→ **Work task**: Somewhere below is a line with "The reserve_book function" and, later, a line with "The return_book method"; repeat those two lines and all the lines between them, exactly as they are.

→ **Records to use**:

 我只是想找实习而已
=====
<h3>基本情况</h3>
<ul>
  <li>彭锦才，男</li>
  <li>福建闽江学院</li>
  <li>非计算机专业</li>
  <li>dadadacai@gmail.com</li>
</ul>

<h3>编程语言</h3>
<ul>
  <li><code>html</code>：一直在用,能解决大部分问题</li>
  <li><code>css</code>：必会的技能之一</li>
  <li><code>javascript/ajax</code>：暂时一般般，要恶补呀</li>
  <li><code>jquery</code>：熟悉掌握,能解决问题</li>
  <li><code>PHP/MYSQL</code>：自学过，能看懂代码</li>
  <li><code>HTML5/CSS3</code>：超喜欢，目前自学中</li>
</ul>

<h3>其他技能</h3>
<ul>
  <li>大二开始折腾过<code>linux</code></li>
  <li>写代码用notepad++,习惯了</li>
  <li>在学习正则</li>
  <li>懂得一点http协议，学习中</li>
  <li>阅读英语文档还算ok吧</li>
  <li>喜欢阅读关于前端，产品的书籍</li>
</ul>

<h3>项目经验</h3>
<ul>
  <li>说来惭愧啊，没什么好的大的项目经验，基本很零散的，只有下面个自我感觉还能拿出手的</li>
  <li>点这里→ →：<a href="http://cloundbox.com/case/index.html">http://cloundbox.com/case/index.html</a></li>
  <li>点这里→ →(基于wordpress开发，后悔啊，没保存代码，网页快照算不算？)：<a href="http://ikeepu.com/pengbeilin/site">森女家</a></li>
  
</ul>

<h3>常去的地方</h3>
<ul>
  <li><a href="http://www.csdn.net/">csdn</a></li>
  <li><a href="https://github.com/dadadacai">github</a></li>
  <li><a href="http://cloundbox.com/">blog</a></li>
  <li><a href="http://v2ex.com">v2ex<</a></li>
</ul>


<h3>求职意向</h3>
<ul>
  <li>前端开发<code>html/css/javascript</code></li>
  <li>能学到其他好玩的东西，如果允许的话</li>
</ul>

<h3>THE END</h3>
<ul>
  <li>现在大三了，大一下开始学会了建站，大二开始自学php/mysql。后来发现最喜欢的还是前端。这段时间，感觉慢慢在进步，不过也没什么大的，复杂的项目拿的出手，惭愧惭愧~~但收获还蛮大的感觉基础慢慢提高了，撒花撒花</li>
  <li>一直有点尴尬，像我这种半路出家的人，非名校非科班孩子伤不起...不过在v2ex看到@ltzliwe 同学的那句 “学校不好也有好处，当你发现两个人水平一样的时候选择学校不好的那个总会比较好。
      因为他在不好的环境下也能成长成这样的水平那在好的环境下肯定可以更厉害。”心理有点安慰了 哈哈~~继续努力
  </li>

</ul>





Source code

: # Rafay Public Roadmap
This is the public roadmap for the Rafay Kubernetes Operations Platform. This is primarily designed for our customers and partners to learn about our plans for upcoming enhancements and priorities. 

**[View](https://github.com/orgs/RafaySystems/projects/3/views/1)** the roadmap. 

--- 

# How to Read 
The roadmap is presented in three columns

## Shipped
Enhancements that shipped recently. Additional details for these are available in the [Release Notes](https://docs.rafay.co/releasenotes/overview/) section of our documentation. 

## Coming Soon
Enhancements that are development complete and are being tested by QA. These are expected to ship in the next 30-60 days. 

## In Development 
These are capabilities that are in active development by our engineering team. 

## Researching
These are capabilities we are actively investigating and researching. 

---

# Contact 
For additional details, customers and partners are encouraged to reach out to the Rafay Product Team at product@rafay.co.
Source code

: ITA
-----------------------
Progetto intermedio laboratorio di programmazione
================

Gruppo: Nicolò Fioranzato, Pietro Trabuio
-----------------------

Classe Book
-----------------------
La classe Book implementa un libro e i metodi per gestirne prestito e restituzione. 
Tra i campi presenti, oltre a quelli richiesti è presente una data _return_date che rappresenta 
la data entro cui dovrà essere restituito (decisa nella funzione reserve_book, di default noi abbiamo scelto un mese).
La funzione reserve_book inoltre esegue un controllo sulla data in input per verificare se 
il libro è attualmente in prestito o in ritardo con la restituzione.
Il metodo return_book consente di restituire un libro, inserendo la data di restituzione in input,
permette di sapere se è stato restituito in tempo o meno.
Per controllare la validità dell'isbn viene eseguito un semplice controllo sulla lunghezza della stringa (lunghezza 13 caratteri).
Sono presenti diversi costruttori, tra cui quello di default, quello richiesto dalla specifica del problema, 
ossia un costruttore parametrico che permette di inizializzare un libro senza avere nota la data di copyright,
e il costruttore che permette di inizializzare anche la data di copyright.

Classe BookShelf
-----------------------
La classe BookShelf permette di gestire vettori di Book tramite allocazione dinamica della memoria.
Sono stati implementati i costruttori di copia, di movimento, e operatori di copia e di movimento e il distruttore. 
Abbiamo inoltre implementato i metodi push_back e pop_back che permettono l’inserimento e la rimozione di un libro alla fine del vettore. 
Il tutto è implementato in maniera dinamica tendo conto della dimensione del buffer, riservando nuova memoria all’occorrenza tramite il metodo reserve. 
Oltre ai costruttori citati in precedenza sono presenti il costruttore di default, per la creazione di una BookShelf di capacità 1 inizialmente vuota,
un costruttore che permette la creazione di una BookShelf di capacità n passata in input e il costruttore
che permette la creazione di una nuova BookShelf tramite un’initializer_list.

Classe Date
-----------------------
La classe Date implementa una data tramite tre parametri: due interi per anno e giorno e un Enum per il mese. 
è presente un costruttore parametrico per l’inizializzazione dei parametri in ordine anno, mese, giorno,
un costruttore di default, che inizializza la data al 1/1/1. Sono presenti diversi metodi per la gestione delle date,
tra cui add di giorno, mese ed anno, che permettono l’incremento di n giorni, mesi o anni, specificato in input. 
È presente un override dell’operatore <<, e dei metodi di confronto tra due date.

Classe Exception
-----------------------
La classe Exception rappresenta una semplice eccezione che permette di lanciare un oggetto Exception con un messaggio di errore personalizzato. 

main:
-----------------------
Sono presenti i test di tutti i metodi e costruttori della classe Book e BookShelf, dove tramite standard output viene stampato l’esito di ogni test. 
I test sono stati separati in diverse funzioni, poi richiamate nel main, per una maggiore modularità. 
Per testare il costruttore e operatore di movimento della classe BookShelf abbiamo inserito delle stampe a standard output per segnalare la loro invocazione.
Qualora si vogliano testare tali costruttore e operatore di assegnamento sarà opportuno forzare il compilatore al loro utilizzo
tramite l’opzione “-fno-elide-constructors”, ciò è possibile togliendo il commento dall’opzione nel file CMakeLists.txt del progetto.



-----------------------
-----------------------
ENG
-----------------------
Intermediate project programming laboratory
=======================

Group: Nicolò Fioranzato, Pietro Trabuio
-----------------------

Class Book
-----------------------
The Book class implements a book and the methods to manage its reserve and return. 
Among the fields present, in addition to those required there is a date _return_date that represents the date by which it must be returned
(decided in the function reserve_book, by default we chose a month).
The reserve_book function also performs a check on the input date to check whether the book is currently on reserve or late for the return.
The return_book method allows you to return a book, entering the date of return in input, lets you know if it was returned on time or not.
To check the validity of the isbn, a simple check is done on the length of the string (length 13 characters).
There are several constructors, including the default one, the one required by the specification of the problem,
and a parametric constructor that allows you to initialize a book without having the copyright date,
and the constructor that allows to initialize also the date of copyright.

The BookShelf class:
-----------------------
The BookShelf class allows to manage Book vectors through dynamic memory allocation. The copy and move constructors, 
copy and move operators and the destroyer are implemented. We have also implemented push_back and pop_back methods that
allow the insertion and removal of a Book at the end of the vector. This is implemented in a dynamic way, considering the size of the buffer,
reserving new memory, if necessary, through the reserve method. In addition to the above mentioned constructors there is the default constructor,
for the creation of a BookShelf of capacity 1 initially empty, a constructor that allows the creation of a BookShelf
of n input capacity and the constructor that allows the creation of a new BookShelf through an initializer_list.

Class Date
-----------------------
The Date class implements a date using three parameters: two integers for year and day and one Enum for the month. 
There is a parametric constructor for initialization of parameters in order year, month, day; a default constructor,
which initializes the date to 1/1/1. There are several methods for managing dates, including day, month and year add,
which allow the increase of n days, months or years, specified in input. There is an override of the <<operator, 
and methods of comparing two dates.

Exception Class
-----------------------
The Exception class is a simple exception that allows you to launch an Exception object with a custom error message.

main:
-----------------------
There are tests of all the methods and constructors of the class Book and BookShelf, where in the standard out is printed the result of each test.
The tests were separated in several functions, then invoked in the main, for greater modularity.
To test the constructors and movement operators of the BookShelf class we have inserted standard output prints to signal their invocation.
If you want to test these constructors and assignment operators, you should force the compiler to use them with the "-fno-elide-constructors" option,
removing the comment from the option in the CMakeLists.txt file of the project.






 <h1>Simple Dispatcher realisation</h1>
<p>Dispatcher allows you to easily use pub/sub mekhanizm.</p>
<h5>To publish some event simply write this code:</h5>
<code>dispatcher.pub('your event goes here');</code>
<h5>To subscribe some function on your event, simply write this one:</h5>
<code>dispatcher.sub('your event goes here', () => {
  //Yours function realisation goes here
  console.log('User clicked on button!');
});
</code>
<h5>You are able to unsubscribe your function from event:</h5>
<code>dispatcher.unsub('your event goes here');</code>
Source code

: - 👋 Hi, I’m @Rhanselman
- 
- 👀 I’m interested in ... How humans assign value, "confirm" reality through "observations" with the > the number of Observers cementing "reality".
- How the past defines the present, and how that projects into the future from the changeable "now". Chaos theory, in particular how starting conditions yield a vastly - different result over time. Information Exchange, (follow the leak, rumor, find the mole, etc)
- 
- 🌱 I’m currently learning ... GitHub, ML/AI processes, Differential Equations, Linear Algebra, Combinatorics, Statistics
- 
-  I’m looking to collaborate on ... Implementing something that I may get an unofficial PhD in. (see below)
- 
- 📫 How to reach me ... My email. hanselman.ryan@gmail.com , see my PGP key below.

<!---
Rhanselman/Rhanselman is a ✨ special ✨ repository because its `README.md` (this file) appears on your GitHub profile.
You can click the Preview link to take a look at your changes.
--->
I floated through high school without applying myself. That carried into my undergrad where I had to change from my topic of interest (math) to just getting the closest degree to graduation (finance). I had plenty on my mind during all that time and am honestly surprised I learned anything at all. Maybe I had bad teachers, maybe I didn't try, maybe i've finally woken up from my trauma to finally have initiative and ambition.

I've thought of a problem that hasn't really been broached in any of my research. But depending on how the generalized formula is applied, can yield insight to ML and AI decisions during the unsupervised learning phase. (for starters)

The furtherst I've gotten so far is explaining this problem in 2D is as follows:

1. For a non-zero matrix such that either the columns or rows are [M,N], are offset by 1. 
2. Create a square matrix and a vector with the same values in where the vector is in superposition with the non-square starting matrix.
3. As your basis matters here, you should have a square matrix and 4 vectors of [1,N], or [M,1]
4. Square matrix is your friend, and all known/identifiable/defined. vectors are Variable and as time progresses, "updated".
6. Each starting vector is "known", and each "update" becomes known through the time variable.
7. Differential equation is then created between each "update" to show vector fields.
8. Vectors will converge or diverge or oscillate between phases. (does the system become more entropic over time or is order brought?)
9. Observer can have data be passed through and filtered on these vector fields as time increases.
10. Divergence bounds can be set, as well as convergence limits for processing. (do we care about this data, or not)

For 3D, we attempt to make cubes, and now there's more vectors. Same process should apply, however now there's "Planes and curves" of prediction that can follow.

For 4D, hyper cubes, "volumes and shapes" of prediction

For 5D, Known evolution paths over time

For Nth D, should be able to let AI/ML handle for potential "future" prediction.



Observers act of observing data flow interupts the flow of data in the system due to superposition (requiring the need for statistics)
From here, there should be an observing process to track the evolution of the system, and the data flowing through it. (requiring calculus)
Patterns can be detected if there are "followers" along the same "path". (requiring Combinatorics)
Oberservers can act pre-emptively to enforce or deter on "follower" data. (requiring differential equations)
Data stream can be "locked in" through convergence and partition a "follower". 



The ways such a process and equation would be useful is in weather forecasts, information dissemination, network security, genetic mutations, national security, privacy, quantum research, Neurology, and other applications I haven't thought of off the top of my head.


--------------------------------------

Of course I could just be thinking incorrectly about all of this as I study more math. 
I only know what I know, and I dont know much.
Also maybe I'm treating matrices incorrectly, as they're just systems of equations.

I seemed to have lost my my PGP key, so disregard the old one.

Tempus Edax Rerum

→ **Written response**:
The reserve_book function also performs a check on the input date to check whether the book is currently on reserve or late for the return.
The return_book method allows you to return a book, entering the date of return in input, lets you know if it was returned on time or not.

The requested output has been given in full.